On Windows, the virtual environment can be activated with the activate.bat script:
Now, install the AssemblyAI Python SDK.
Plain text summarization is straightforward, but conversational audio/video data is more complex. By passing the detailed text from a transcript, including information like speaker labels, into the LLM Gateway, you can generate context-aware summaries.
The following sections demonstrate video and audio summarization—the most robust approach for spoken content.

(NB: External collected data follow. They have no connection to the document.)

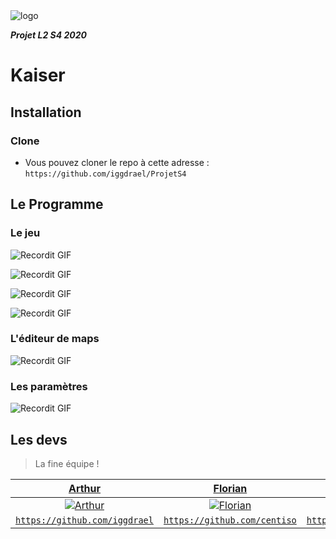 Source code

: <img src="https://image.noelshack.com/fichiers/2020/19/4/1588844836-logokaiser.png" title="logoKaiser" alt="logo">

***Projet L2 S4 2020***

# Kaiser

## Installation

### Clone

- Vous pouvez cloner le repo à cette adresse : `https://github.com/iggdrael/ProjetS4`

## Le Programme

### Le jeu

![Recordit GIF](http://g.recordit.co/1awayUkE9E.gif)

![Recordit GIF](http://g.recordit.co/ACcv1xpPfG.gif)

![Recordit GIF](http://g.recordit.co/uDkxkfqXEX.gif)

![Recordit GIF](http://g.recordit.co/tlAwqUGRIS.gif)

### L'éditeur de maps

![Recordit GIF](http://g.recordit.co/feK6HTXUcS.gif)

### Les paramètres

![Recordit GIF](http://g.recordit.co/PsfCPAeJhK.gif)

## Les devs

> La fine équipe !

| <a href="https://github.com/iggdrael" target="_blank">**Arthur**</a> | <a href="https://github.com/centiso" target="_blank">**Florian**</a> | <a href="https://github.com/lacostam" target="_blank">**Mattéo**</a> |
| :---: |:---:| :---:|
| [![Arthur](https://avatars3.githubusercontent.com/u/42035783?s=460&u=a3a1dff1234863a5d9b1726f554d4a35cd6eaed2&v=4?s=200)](https://github.com/iggdrael)    | [![Florian](https://avatars3.githubusercontent.com/u/45672681?s=460&u=d35b5e48803dc7ba415eb0785d58bfffbdf7dcfd&v=4?s=300)](https://github.com/centiso) | [![Mattéo](https://avatars2.githubusercontent.com/u/45210928?s=400&u=37b46c8ae2b6ca48851ae352c488660e2d56910a&v=4?s=200)](https://github.com/lacostam)  |
| <a href="https://github.com/iggdrael" target="_blank">`https://github.com/iggdrael`</a> | <a href="https://github.com/centiso" target="_blank">`https://github.com/centiso`</a> | <a href="https://github.com/lacostam" target="_blank">`https://github.com/lacostam`</a> |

Start summarizing audio and video with Python
Get your AssemblyAI API key to transcribe with the Universal model and generate summaries via the LLM Gateway using our Python SDK.
Get API key
Transcription
First, we'll transcribe the podcast episode, which only takes three lines of code. Create a file called autosummarize.py and paste the below code into it:
import assemblyai as aai
transcriber = aai.Transcriber()
transcript = transcriber.transcribe("https://storage.googleapis.com/aai-web-samples/lex_guido.webm")
We import the assemblyai package, and then instantiate a Transcriber object, using its transcribe method to generate a Transcript object for the video.
Tip
Each transcript you create with AssemblyAI is assigned a unique ID, which you can access via the id attribute of a Transcript object - transcript.id in our case. You can fetch a transcript by its ID in order to avoid having to transcribe the same file again if you would like to further analyze it with LLM Gateway in the future.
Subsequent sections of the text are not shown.